Betreft Omgevingsvergunning hondenkennel Stichtse Vecht
Datum uitspraak 03-06-2021
Rechtsprekende instantie  Rechtbank
Proceduresoort Eerste aanleg - meervoudig
Trefwoorden stedelijke ontwikkelingsprojecten, Stichtse Vecht, omgevingsvergunning
Bronnen vindplaats ECLI:NL:RBMNE:2021:2367

Conclusies voor de m.e.r. praktijk

  • Een hondenkennel voor maximaal 68 honden als nevenfunctie van een veehouderij is geen stedelijk ontwikkelingsproject als bedoeld in categorie D11.2 van de bijlage bij het Besluit m.e.r.

Casus

Op 11 juni 2019 heeft het college van de gemeente Stichtse Vecht aan vergunninghouder een omgevingsvergunning verleend voor het oprichten van een hondenkennel als nevenfunctie van de veehouderij die hij exploiteert. Bij tussenuitspraak op 13 augustus 2020 (ECLI:NL:RBMNE:2020:3268) heeft de rechtbank het college in de gelegenheid gesteld een gebrek in het besluit te herstellen: er was nog een verklaring van geen bedenkingen (vvgb) van de gemeenteraad nodig. Op 3 november 2020 heeft de raad die vvgb afgegeven voor het oprichten van een hondenkennel voor maximaal 68 honden.
Volgens eisers is een milieueffectrapport vereist omdat hier sprake is van een stedelijk ontwikkelingsproject zoals bedoeld in kolom 1 van categorie 11.2 van onderdeel D van de bijlage bij het Besluit milieueffectrapportage.

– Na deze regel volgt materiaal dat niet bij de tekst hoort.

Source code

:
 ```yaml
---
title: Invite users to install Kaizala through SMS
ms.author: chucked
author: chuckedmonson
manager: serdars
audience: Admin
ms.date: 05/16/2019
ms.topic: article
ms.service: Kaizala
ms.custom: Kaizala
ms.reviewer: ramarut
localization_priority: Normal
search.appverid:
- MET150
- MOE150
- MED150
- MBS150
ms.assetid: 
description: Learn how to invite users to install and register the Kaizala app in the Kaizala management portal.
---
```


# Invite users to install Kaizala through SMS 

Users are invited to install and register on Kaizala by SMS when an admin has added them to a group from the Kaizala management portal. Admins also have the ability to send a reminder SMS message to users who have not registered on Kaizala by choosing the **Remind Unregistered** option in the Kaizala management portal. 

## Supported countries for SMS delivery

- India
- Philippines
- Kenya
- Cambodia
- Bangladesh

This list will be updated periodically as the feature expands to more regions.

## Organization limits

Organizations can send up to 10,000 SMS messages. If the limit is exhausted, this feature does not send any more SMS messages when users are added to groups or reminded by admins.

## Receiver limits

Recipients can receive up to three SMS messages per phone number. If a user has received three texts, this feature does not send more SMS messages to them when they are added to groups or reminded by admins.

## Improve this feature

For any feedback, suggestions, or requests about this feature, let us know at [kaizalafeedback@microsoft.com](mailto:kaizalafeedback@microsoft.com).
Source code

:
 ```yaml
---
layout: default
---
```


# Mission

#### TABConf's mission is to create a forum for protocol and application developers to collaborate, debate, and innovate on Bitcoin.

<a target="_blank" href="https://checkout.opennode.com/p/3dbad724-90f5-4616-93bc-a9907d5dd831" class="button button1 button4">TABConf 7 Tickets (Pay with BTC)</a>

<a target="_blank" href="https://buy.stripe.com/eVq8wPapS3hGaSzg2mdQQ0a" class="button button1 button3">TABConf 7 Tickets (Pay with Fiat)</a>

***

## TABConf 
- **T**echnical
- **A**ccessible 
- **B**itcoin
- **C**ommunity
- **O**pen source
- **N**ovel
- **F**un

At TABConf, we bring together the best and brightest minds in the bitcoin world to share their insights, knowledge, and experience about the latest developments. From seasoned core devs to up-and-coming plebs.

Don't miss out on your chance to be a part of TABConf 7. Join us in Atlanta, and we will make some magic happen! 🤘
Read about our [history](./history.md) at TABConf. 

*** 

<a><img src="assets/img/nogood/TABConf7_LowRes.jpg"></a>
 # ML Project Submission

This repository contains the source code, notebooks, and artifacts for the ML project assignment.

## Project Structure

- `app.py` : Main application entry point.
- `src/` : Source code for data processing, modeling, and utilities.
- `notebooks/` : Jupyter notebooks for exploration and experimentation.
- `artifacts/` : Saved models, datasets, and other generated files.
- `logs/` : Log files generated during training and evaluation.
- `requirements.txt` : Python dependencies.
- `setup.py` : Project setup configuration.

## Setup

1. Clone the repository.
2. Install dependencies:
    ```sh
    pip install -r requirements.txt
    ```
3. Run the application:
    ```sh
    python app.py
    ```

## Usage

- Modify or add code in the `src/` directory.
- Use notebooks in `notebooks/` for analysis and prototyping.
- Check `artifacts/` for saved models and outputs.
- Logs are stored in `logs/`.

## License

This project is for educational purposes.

Overwegingen van de bestuursrechter
Het hangt af van de concrete omstandigheden van het geval of sprake is van een (wijziging van een) stedelijk ontwikkelingsproject in de zin van het Besluit m.e.r. Daarbij spelen onder meer de aard en omvang van de voorziene wijziging van de ontwikkeling een rol. Gelet op de aard en omvang van het project kan de wijziging van de bouw van het hondenkennel niet worden aangemerkt als een stedelijk ontwikkelingsproject. Het project gaat wel gepaard met enige uitbreiding van de bebouwing. Die uitbreiding is echter niet zodanig dat belangrijke milieugevolgen te verwachten zijn, gezien de situatie rondom het perceel. Op het project zijn de regels over milieueffectrapportage daarom niet van toepassing.

Uitspraak
Het beroep is gegrond omdat een vvgb ontbrak, maar dat gebrek is hersteld. De rechtsgevolgen van het besluit van 11 juni 2019 blijven in stand.

NB: Deze uitspraak werd bevestigd in hoger beroep. Zie ECLI:NL:RVS:2022:2607.